<<<<
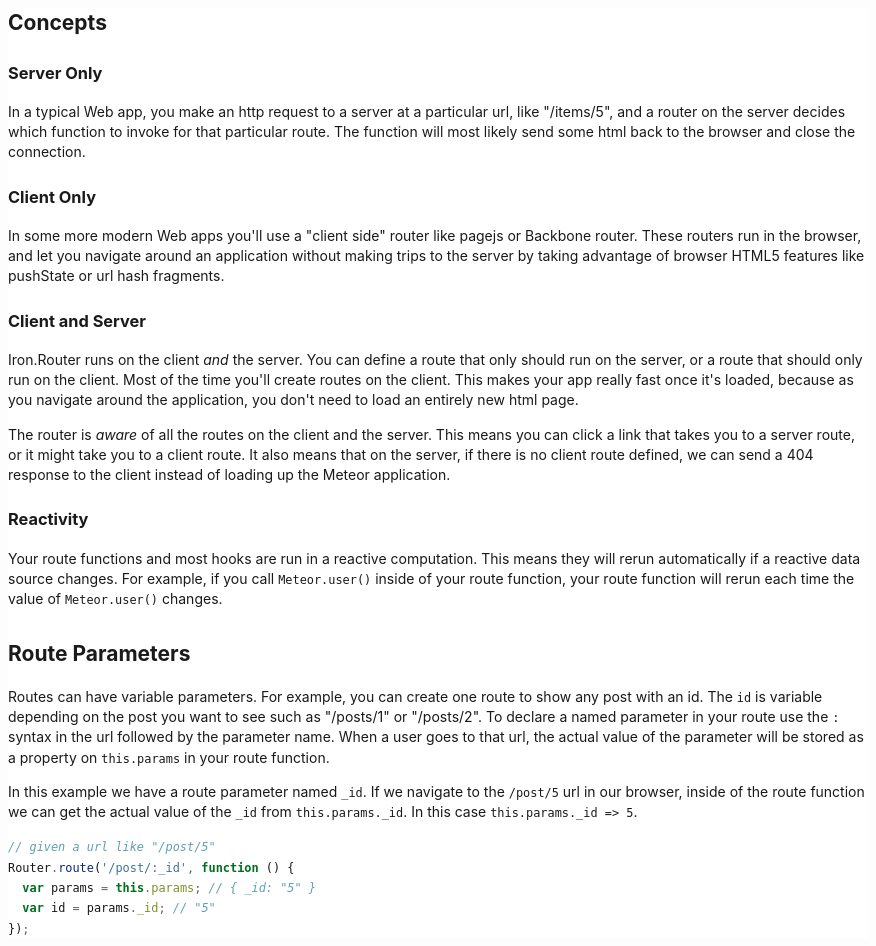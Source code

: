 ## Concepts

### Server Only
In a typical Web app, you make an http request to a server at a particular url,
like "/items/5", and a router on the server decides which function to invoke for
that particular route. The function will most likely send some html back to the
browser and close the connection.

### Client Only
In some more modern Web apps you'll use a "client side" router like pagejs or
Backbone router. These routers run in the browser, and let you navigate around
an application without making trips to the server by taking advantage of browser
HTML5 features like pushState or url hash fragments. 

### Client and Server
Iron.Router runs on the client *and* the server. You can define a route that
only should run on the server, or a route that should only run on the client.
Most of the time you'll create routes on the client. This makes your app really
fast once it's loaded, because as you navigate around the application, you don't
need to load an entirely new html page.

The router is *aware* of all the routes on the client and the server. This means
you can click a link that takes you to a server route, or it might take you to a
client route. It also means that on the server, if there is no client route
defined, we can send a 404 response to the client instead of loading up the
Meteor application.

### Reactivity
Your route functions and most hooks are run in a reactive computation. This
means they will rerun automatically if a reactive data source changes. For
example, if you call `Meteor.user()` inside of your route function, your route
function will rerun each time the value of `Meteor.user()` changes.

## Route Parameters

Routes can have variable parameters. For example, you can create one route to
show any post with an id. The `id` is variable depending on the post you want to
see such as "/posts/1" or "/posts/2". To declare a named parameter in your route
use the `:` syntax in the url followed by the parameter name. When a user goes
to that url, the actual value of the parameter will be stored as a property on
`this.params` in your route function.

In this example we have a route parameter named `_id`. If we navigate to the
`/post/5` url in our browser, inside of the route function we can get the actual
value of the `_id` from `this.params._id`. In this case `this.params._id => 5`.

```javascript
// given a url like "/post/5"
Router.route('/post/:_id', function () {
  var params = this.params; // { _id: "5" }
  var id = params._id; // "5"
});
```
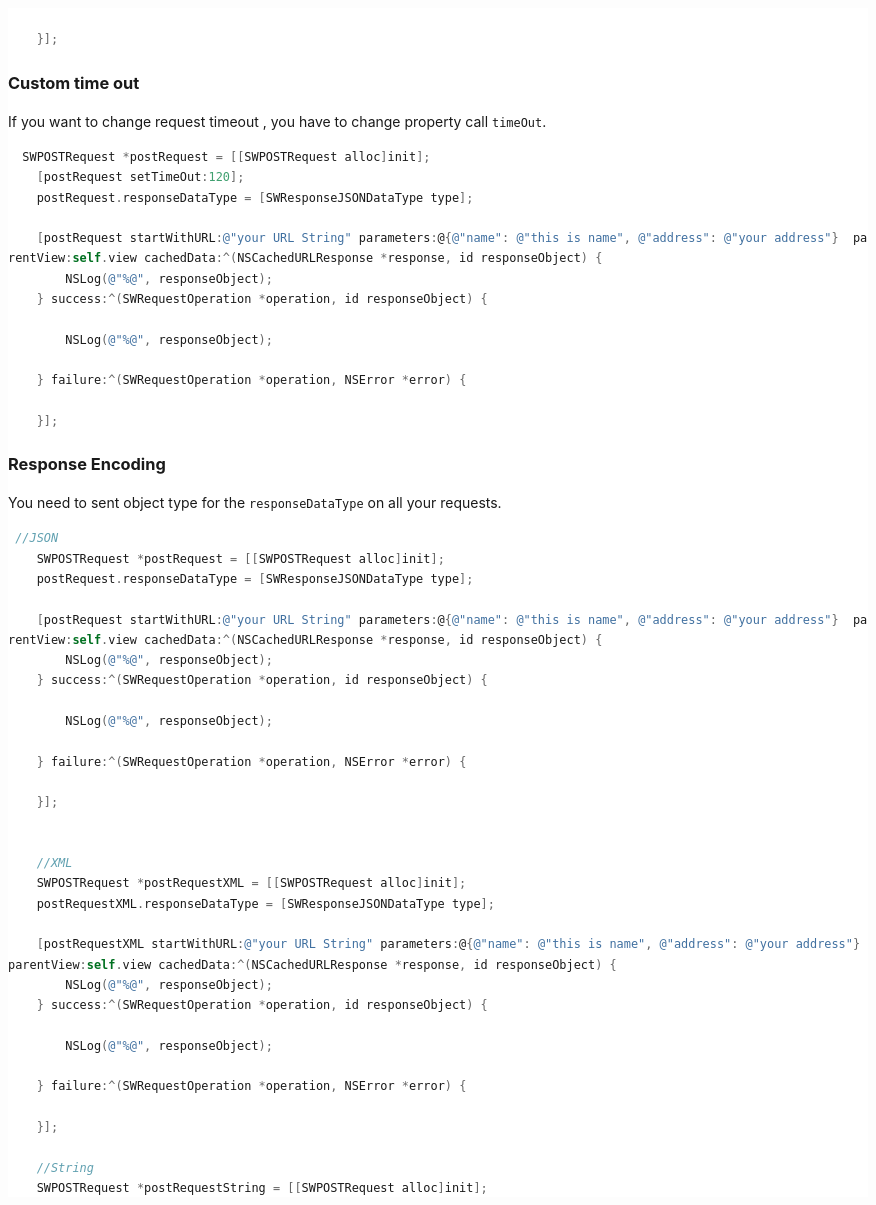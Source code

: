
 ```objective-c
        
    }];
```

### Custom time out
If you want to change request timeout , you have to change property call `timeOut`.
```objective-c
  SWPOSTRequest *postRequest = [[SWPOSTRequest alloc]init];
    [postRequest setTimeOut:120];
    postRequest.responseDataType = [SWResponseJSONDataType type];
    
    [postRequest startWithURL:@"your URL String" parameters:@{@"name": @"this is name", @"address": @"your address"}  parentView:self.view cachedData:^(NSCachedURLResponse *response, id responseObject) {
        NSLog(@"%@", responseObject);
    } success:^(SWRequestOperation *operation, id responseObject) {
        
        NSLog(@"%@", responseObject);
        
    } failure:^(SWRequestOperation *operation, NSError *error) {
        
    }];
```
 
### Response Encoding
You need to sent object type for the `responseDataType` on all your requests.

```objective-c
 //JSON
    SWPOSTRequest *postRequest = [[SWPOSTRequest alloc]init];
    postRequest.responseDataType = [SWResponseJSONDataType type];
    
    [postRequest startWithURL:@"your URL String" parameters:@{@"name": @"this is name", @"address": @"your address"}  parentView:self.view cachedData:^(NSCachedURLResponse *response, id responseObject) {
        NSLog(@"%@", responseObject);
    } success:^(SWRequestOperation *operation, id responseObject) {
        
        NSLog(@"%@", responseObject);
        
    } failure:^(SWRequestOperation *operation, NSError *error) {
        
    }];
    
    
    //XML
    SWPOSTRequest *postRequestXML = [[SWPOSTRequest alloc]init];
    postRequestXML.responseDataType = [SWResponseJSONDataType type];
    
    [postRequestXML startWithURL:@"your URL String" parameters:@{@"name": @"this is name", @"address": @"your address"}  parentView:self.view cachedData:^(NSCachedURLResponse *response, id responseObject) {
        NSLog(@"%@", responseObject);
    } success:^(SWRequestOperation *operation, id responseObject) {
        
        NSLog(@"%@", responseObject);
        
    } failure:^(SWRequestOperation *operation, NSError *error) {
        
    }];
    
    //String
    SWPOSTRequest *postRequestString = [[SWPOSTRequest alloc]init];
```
>>>>
▶ **WORK TASK**
In the reply, each line of the data must appear exactly as written, and no picture may appear.

▶ **TASK RESPONSE**
Source code

: ## Concepts

### Server Only
In a typical Web app, you make an http request to a server at a particular url,
like "/items/5", and a router on the server decides which function to invoke for
that particular route. The function will most likely send some html back to the
browser and close the connection.

### Client Only
In some more modern Web apps you'll use a "client side" router like pagejs or
Backbone router. These routers run in the browser, and let you navigate around
an application without making trips to the server by taking advantage of browser
HTML5 features like pushState or url hash fragments. 

### Client and Server
Iron.Router runs on the client *and* the server. You can define a route that
only should run on the server, or a route that should only run on the client.
Most of the time you'll create routes on the client. This makes your app really
fast once it's loaded, because as you navigate around the application, you don't
need to load an entirely new html page.

The router is *aware* of all the routes on the client and the server. This means
you can click a link that takes you to a server route, or it might take you to a
client route. It also means that on the server, if there is no client route
defined, we can send a 404 response to the client instead of loading up the
Meteor application.

### Reactivity
Your route functions and most hooks are run in a reactive computation. This
means they will rerun automatically if a reactive data source changes. For
example, if you call `Meteor.user()` inside of your route function, your route
function will rerun each time the value of `Meteor.user()` changes.

## Route Parameters

Routes can have variable parameters. For example, you can create one route to
show any post with an id. The `id` is variable depending on the post you want to
see such as "/posts/1" or "/posts/2". To declare a named parameter in your route
use the `:` syntax in the url followed by the parameter name. When a user goes
to that url, the actual value of the parameter will be stored as a property on
`this.params` in your route function.

In this example we have a route parameter named `_id`. If we navigate to the
`/post/5` url in our browser, inside of the route function we can get the actual
value of the `_id` from `this.params._id`. In this case `this.params._id => 5`.

```javascript
// given a url like "/post/5"
Router.route('/post/:_id', function () {
  var params = this.params; // { _id: "5" }
  var id = params._id; // "5"
});
```
Source code

:
 ```objective-c
        
    }];
```

### Custom time out
If you want to change request timeout , you have to change property call `timeOut`.
```objective-c
  SWPOSTRequest *postRequest = [[SWPOSTRequest alloc]init];
    [postRequest setTimeOut:120];
    postRequest.responseDataType = [SWResponseJSONDataType type];
    
    [postRequest startWithURL:@"your URL String" parameters:@{@"name": @"this is name", @"address": @"your address"}  parentView:self.view cachedData:^(NSCachedURLResponse *response, id responseObject) {
        NSLog(@"%@", responseObject);
    } success:^(SWRequestOperation *operation, id responseObject) {
        
        NSLog(@"%@", responseObject);
        
    } failure:^(SWRequestOperation *operation, NSError *error) {
        
    }];
```
 
### Response Encoding
You need to sent object type for the `responseDataType` on all your requests.

```objective-c
 //JSON
    SWPOSTRequest *postRequest = [[SWPOSTRequest alloc]init];
    postRequest.responseDataType = [SWResponseJSONDataType type];
    
    [postRequest startWithURL:@"your URL String" parameters:@{@"name": @"this is name", @"address": @"your address"}  parentView:self.view cachedData:^(NSCachedURLResponse *response, id responseObject) {
        NSLog(@"%@", responseObject);
    } success:^(SWRequestOperation *operation, id responseObject) {
        
        NSLog(@"%@", responseObject);
        
    } failure:^(SWRequestOperation *operation, NSError *error) {
        
    }];
    
    
    //XML
    SWPOSTRequest *postRequestXML = [[SWPOSTRequest alloc]init];
    postRequestXML.responseDataType = [SWResponseJSONDataType type];
    
    [postRequestXML startWithURL:@"your URL String" parameters:@{@"name": @"this is name", @"address": @"your address"}  parentView:self.view cachedData:^(NSCachedURLResponse *response, id responseObject) {
        NSLog(@"%@", responseObject);
    } success:^(SWRequestOperation *operation, id responseObject) {
        
        NSLog(@"%@", responseObject);
        
    } failure:^(SWRequestOperation *operation, NSError *error) {
        
    }];
    
    //String
    SWPOSTRequest *postRequestString = [[SWPOSTRequest alloc]init];
```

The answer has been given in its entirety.